Often, a major sticking point in working with city officials can be the very format of a c-store with gas, says Gross. “I work with a lot of neighborhoods, and design often kills these deals,” he says. “Some large chains will want to do a generic design, with a huge, giant sign that says $2.79 and two canopies. That’s great for a highway where you’re trying to get attention, but in a neighborhood, everyone knows the station is there.”

His point: Being sensitive to the local jurisdiction may open doors for retailers. Many of these difficult neighborhoods are affluent and in need of c-stores, but they want   to maintain the charm and character of their unique communities, Gross says.

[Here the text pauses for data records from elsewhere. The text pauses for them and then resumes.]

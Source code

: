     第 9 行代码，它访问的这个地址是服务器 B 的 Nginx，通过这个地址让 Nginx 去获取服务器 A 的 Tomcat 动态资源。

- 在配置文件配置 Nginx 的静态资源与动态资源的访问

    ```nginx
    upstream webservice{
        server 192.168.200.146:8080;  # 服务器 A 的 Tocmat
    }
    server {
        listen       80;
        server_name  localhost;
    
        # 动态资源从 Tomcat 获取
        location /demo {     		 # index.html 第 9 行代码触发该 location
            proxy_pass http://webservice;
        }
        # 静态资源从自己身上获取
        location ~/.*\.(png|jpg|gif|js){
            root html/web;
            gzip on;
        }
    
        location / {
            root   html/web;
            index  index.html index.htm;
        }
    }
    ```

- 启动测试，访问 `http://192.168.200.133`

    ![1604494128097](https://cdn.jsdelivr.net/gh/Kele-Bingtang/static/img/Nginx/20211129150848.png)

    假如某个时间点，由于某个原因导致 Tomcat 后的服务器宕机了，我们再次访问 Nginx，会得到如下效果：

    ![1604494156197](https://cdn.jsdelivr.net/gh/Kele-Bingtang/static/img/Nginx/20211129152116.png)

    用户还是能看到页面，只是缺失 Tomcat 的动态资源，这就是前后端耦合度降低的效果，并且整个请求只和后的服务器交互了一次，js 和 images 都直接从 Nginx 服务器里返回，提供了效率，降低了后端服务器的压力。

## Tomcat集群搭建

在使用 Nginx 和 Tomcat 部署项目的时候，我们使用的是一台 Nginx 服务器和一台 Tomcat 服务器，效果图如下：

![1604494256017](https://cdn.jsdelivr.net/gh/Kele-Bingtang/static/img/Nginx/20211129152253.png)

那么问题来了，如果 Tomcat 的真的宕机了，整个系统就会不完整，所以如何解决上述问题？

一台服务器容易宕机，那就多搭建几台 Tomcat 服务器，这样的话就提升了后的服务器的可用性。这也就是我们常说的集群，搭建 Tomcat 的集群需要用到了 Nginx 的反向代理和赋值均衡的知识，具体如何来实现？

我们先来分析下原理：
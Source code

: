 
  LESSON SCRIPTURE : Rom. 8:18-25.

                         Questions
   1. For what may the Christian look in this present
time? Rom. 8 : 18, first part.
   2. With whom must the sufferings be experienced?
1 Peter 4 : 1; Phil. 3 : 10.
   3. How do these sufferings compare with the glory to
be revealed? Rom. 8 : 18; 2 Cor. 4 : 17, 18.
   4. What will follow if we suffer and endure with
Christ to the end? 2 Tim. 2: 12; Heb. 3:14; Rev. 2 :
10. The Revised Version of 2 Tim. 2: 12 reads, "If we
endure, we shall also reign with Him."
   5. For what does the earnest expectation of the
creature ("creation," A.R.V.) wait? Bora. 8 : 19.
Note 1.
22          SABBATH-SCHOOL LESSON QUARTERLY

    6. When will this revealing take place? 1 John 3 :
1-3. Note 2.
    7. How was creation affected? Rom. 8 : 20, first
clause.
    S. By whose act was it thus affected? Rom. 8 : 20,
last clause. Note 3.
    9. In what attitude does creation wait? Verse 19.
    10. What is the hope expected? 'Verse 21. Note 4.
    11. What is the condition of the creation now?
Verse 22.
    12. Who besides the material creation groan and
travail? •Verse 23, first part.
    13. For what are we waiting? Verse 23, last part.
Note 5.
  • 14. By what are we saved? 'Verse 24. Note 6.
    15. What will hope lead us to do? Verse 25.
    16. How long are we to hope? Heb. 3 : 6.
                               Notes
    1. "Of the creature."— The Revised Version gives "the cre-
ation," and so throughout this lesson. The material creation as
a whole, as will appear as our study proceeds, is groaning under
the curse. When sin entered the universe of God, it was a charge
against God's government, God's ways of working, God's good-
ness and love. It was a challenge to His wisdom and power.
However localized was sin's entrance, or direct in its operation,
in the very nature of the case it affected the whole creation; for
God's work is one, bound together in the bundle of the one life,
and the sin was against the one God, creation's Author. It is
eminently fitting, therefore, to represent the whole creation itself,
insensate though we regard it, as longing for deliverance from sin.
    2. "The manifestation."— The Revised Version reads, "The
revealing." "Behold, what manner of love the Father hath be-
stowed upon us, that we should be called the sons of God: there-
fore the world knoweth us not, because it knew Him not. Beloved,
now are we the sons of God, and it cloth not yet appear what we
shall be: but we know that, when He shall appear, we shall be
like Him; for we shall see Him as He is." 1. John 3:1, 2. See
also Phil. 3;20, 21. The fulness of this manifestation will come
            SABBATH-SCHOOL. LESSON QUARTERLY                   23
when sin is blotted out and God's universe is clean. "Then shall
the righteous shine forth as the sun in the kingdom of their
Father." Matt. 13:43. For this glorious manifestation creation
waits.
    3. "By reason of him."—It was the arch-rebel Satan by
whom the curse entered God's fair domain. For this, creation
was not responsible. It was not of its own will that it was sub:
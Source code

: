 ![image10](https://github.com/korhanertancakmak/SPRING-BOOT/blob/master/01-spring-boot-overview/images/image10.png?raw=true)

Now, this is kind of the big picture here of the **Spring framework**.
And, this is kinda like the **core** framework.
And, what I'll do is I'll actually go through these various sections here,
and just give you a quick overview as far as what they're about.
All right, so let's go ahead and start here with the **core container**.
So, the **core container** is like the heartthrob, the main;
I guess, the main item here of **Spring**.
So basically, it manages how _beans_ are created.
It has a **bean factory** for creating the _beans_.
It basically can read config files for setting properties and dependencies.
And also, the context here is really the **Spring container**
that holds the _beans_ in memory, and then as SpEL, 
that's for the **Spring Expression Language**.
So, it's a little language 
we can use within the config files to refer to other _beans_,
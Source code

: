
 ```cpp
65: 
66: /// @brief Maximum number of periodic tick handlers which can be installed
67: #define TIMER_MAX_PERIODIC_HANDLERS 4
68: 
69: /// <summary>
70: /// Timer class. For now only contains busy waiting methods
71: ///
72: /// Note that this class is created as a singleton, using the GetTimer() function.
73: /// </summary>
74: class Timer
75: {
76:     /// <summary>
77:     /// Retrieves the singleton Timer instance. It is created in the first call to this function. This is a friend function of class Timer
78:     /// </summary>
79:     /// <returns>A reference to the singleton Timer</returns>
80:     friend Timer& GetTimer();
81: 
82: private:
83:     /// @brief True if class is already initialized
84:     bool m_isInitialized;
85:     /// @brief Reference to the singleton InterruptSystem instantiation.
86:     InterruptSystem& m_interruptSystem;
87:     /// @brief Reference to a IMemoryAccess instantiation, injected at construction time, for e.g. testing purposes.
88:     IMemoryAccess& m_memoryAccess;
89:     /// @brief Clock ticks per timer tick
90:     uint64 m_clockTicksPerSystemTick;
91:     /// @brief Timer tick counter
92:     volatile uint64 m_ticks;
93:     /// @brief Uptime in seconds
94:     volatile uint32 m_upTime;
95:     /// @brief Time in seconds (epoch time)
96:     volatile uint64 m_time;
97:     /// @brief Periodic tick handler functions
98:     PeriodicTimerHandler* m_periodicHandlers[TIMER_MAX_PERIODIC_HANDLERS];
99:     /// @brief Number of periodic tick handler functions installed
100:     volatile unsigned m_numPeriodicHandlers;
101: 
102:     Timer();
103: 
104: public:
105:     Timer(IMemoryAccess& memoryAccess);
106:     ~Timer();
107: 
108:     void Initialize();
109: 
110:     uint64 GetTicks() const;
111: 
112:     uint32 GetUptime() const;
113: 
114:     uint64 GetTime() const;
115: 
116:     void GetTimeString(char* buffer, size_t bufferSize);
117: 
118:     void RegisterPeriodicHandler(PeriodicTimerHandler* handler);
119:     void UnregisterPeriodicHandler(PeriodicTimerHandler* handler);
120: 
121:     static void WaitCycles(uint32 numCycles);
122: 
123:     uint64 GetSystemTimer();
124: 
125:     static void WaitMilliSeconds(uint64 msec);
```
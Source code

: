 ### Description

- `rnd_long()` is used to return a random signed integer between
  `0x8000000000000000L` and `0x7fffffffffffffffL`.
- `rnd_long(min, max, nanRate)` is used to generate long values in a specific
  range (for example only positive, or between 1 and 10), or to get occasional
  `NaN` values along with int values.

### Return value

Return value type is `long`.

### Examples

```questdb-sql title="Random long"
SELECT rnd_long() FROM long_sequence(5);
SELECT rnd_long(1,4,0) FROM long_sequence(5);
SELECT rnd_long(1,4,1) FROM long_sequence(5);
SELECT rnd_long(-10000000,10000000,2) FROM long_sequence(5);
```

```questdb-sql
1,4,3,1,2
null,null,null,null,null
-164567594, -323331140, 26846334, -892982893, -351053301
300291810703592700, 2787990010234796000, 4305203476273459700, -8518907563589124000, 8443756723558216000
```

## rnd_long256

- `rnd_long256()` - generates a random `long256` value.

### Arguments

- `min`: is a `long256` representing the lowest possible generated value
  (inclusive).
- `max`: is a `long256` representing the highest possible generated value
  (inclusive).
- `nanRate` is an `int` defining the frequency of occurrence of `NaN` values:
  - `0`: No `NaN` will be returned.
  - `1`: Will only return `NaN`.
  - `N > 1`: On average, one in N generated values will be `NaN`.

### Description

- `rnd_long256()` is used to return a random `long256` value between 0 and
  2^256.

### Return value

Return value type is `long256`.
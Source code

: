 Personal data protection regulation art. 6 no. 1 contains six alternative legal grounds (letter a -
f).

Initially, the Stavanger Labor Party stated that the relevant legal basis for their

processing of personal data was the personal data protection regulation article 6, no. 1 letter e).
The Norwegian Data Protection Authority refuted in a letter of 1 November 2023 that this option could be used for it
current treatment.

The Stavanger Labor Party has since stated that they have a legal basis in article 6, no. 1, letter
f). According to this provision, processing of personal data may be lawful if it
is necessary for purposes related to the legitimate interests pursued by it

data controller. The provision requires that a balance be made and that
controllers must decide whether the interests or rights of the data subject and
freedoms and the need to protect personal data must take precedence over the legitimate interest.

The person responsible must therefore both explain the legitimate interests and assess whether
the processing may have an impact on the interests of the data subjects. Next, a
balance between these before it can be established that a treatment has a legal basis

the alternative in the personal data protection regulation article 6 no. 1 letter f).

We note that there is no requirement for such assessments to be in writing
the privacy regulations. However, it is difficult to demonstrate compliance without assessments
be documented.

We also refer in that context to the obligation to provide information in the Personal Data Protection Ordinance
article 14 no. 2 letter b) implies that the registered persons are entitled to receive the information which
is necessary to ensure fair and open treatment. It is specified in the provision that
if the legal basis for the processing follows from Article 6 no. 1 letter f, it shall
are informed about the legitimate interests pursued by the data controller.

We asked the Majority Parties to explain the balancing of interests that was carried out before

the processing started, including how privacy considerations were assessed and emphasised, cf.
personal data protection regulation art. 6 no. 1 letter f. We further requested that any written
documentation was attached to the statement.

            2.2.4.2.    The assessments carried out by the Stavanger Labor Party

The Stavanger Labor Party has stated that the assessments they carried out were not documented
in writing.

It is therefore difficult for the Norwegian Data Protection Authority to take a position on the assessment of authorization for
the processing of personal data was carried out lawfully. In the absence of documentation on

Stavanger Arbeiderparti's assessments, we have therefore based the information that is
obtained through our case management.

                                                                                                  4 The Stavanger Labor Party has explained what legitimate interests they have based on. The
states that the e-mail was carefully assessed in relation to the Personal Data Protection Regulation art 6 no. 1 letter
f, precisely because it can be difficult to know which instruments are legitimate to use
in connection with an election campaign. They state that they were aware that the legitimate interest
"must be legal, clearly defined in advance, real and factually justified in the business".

“They don’t want ‘generic,’ ” he says. Retailers who win in these areas will build stores that attract affluent, loyal customers whose dollars may offset higher upfront costs, he says. “They spend the time and money on making design elements speaking to the vernacular of the neighborhood.”

Success for c-stores going forward means “decoupling” the food offer from the fuel, possibly placing pumps behind the lot to make the store the “hero” of the site, Bona says.

“If you’re building a store with great food, don’t be brainwashed into putting  the pumps out front,” Bona  says. “Take a fresh approach  to site planning.”